We meet the most interesting people and see the most interesting things when we are on the road, and Mike Hull's Viper-powered Challenger is just one example. Full of ingenuity, troubleshooting, and good old-fashioned cubic inches, it connected with us in all the right places. Mike says it drives like a sports car, yet is comfortable enough to pilot on a cross-country voyage. He's also surprised a few exotics in and around his hometown of Salinas, California, and embarrassing a supercar with a piece of vintage Detroit iron is always a good thing.
The donor car's T56 is still in place behind the engine, and it sends power to an 83⁄4 rear with 3.55:1 gears on a Sure Grip differential. Six gears in the transmission and a relatively tall axle ratio means Mike has only used Sixth gear once, and he didn't wish to divulge how fast the car was moving at the time.
Mike is using a stock, unbaffled Challenger gas tank. We asked if he'd experienced any fuel-starvation issues due to slosh in the tank, to which he replied that the stock pickup was close enough to the bottom of the tank that he'd never had a problem. A Mallory pump supplies the fuel, and Mike reports to getting an average of 15 mpg in mixed driving.
Those are stock Viper tubular exhaust manifolds, and they fit neatly within Magnum Force's K-member.

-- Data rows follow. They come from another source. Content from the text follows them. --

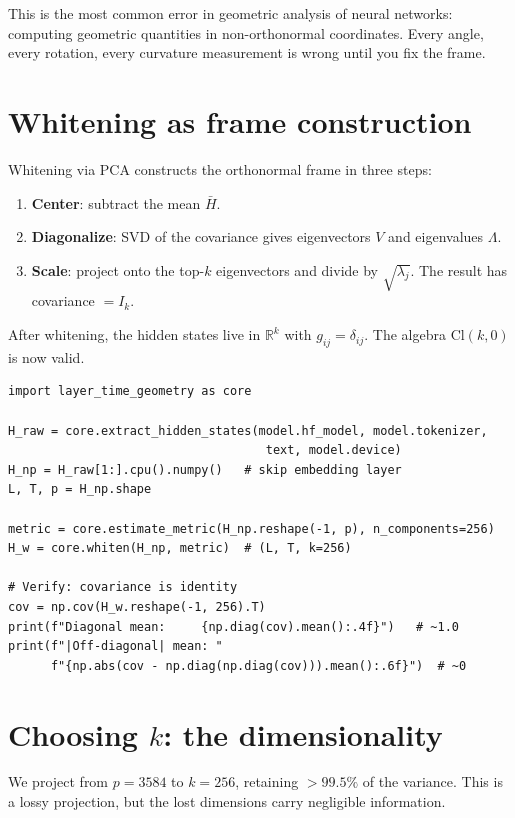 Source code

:\documentclass[11pt, twoside, openright]{memoir}
\begin{document}
\begin{pitfall}
This is the most common error in geometric analysis of neural networks:
computing geometric quantities in non-orthonormal coordinates.  Every
angle, every rotation, every curvature measurement is wrong until you
fix the frame.
\end{pitfall}

\section{Whitening as frame construction}

Whitening via PCA constructs the orthonormal frame in three steps:
\begin{enumerate}[nosep]
\item \textbf{Center}: subtract the mean $\bar{H}$.
\item \textbf{Diagonalize}: SVD of the covariance gives eigenvectors
  $V$ and eigenvalues $\Lambda$.
\item \textbf{Scale}: project onto the top-$k$ eigenvectors and divide
  by $\sqrt{\lambda_j}$.  The result has covariance $= I_k$.
\end{enumerate}

After whitening, the hidden states live in $\mathbb{R}^k$ with
$g_{ij} = \delta_{ij}$.  The algebra $\mathrm{Cl}(k, 0)$ is now valid.

\begin{lstlisting}[caption={Whitening constructs the orthonormal frame}]
import layer_time_geometry as core

H_raw = core.extract_hidden_states(model.hf_model, model.tokenizer,
                                    text, model.device)
H_np = H_raw[1:].cpu().numpy()   # skip embedding layer
L, T, p = H_np.shape

metric = core.estimate_metric(H_np.reshape(-1, p), n_components=256)
H_w = core.whiten(H_np, metric)  # (L, T, k=256)

# Verify: covariance is identity
cov = np.cov(H_w.reshape(-1, 256).T)
print(f"Diagonal mean:     {np.diag(cov).mean():.4f}")   # ~1.0
print(f"|Off-diagonal| mean: "
      f"{np.abs(cov - np.diag(np.diag(cov))).mean():.6f}")  # ~0
\end{lstlisting}

\section{Choosing $k$: the dimensionality}

We project from $p = 3584$ to $k = 256$, retaining $>99.5\%$ of the
variance.  This is a lossy projection, but the lost dimensions carry
negligible information.
\end{document}
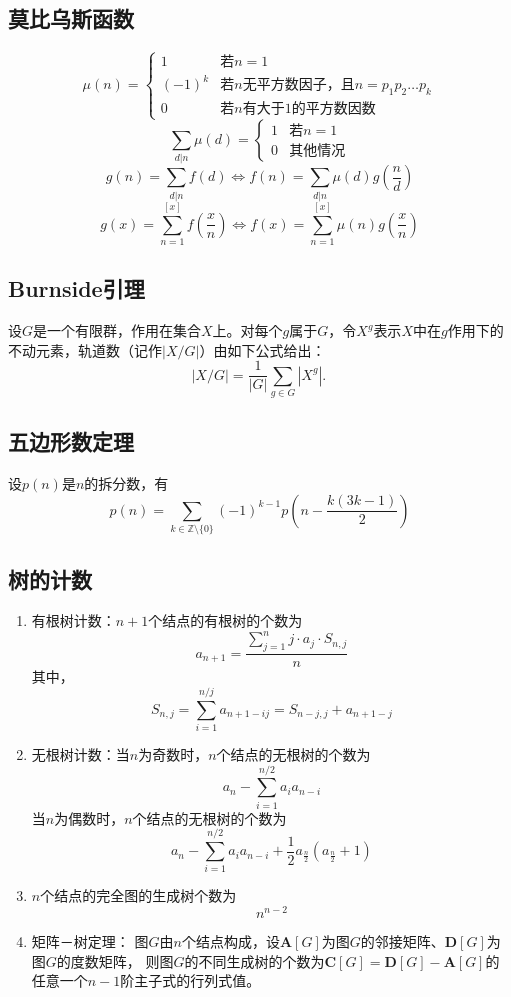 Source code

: 	\subsection{莫比乌斯函数}
		$$\mu(n) = \begin{cases}
			1 & \text{若}n=1\\
			(-1)^k & \text{若}n\text{无平方数因子，且}n = p_1p_2\dots p_k\\
			0 & \text{若}n\text{有大于}1\text{的平方数因数}
		\end{cases}$$
		$$\sum_{d|n}{\mu(d)} = \begin{cases}
			1 & \text{若}n=1\\
			0 & \text{其他情况}
		\end{cases}$$
		$$g(n) = \sum_{d|n}{f(d)} \Leftrightarrow f(n) = \sum_{d|n}{\mu(d)g(\frac{n}{d})}$$
		$$g(x) = \sum_{n=1}^{[x]}f(\frac{x}{n}) \Leftrightarrow f(x) = \sum_{n=1}^{[x]}{\mu(n)g(\frac{x}{n})}$$
	\subsection{Burnside引理}
		设$G$是一个有限群，作用在集合$X$上。对每个$g$属于$G$，令$X^g$表示$X$中在$g$作用下的不动元素，轨道数（记作$|X/G|$）由如下公式给出：
			$$|X/G| = \frac{1}{|G|}\sum_{g \in G}|X^g|.\,$$
	\subsection{五边形数定理}
		设$p(n)$是$n$的拆分数，有$$p(n) = \sum_{k \in \mathbb{Z} \setminus \{0\}} (-1)^{k - 1} p\left(n - \frac{k(3k - 1)}{2}\right)$$
	\subsection{树的计数}
		\begin{enumerate}
			\item 有根树计数：$n+1$个结点的有根树的个数为
				$$a_{n+1} = \frac{\sum_{j=1}^{n}{j \cdot a_j \cdot{S_{n, j}}}}{n}$$
			其中，
				$$S_{n, j} = \sum_{i=1}^{n/j}{a_{n+1-ij}} = S_{n-j, j} + a_{n+1-j}$$
			\item 无根树计数：当$n$为奇数时，$n$个结点的无根树的个数为
				$$a_n-\sum_{i=1}^{n/2}{a_ia_{n-i}}$$
			当$n$为偶数时，$n$个结点的无根树的个数为
				$$a_n-\sum_{i=1}^{n/2}{a_ia_{n-i}}+\frac{1}{2}a_{\frac{n}{2}}(a_{\frac{n}{2}}+1)$$
			\item $n$个结点的完全图的生成树个数为
				$$n^{n-2}$$
			\item 矩阵－树定理：
			图$G$由$n$个结点构成，设$\bm{A}[G]$为图$G$的邻接矩阵、$\bm{D}[G]$为图$G$的度数矩阵，
			则图$G$的不同生成树的个数为$\bm{C}[G] = \bm{D}[G] - \bm{A}[G]$的任意一个$n-1$阶主子式的行列式值。
		\end{enumerate}
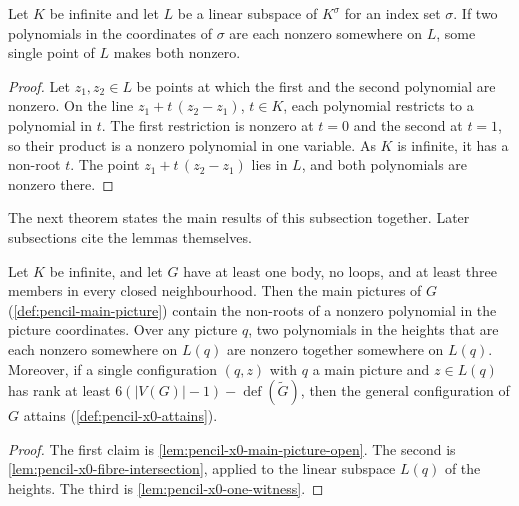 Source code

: \begin{lemma}
  \label{lem:pencil-x0-fibre-intersection}
  \leanok
  Let $K$ be infinite and let $L$ be a linear subspace of $K^\sigma$
  for an index set $\sigma$. If two polynomials in the coordinates of
  $\sigma$ are each nonzero somewhere on $L$, some single point of $L$
  makes both nonzero.
\end{lemma}
\begin{proof}
  \leanok
  Let $z_1, z_2 \in L$ be points at which the first and the second
  polynomial are nonzero. On the line $z_1 + t\,(z_2 - z_1)$, $t \in K$,
  each polynomial restricts to a polynomial in $t$. The first restriction
  is nonzero at $t = 0$ and the second at $t = 1$, so their product is a
  nonzero polynomial in one variable. As $K$ is infinite, it has a
  non-root $t$. The point $z_1 + t\,(z_2 - z_1)$ lies in $L$, and both
  polynomials are nonzero there.
\end{proof}

The next theorem states the main results of this subsection together.
Later subsections cite the lemmas themselves.

\begin{theorem}
  \label{thm:pencil-x0-main-component}
  \leanok
  Let $K$ be infinite, and let $G$ have at least one body, no loops, and
  at least three members in every closed neighbourhood. Then the main
  pictures of $G$ (\cref{def:pencil-main-picture}) contain the non-roots
  of a nonzero polynomial in the picture coordinates. Over any picture
  $q$, two polynomials in the heights that are each nonzero somewhere on
  $L(q)$ are nonzero together somewhere on $L(q)$. Moreover, if a single
  configuration $(q, z)$ with $q$ a main picture and $z \in L(q)$ has
  rank at least $6(|V(G)| - 1) - \operatorname{def}(\tilde G)$, then the
  general configuration of $G$ attains (\cref{def:pencil-x0-attains}).
\end{theorem}
\begin{proof}
  \leanok
  The first claim is \cref{lem:pencil-x0-main-picture-open}. The second
  is \cref{lem:pencil-x0-fibre-intersection}, applied to the linear
  subspace $L(q)$ of the heights. The third is
  \cref{lem:pencil-x0-one-witness}.
\end{proof}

To them, Mike attached a 3-inch exhaust system with Flowmaster Super 40 mufflers, which he says quell some of the V10's offbeat Volkswagen-on-steroids exhaust note.
Swapping a V10 into a Challenger isn't too big of a deal, thanks to the parts available from Magnum Force Race Car Fabrication in Campbell, California. The company makes tubular K-members, A-arms, and coilover shock conversions, as well as rear suspension parts, for all Mopars, not just Viper engine swaps. Mike says he worked closely with Magnum Force engineer Jeff Herzog to determine the best placement of the engine. “Jeff experimented with a Viper engine in a Challenger in the stock location [where the V8 would have been], but that was too much weight on the front suspension. So he moved the engine back 2 inches and drove it again. It handled better, but still not as well as he liked, so he kept moving the engine back. At 6 inches rearward, the car felt good to him,” Mike says. If 6 inches was good, Mike felt maybe 8 inches would be better, so he placed his engine 8 inches rearward from the stock location and says, “The car is amazing! It is a blast to drive!” It's obvious he hit on the right combination of weight distribution and suspension components. Doug Hampton of Salinas, California, sectioned the firewall to clear the engine's massive setback.
An '04 Dodge Viper gave up its life so Mike could make use of its powertrain. He purchased the engine, T56 transmission, and ECM and wiring from X2 Collision, a wrecking yard in Illinois that specializes in Vipers and Ford GTs. This particular donor vehicle recorded a scant 1,400 miles before its undertalented owner rendered it a total loss. Mike received the drivetrain and wiring on a pallet and began plotting the engine swap in 2012.
Other Swap Parts
AFCO coilover shocks replace the stock torsion bars. Mike also purchased an AFCO radiator and oil cooler in the configuration that best fit the plumbing needs dictated by the engine. The Wilwood master cylinder is bolted to a dual-diaphragm booster from a newer Chrysler, but Mike couldn't remember the exact application. The stock Viper clutch master cylinder was bolted to the firewall below the brake master—the exact position was determined by lining up the pushrod with the clutch pedal. Mike reinforced the firewall in that area to prevent flexing.
Mike purchased this '70 Challenger less than three years ago, and looking at the before pictures he sent us, it's impressive he got it on the road in such a short amount of time. The color is Midnight Stars, a Du Pont Hot Hues color, and other custom touches include '08 Challenger taillights and front seats, and a center console out of a Ford Fusion.
ECM and Wiring
The computer and harness Mike received from the donor car were not very helpful in terms of unneeded connections and overall complexity. The best alternative came from the Mopar Performance catalog: and ECM and wiring harness for Viper engines in non-Viper vehicles. Part P5155254AB is the ECM, which is tuneable via Diablosport software, and P5007142 is the engine harness. We suspect that Dodge's participation in NHRA Stock and Super Stock racing with the Drag Pak Challenger program is to thank for the availability of these parts, and you can get them at your local dealership or from Mopar.com.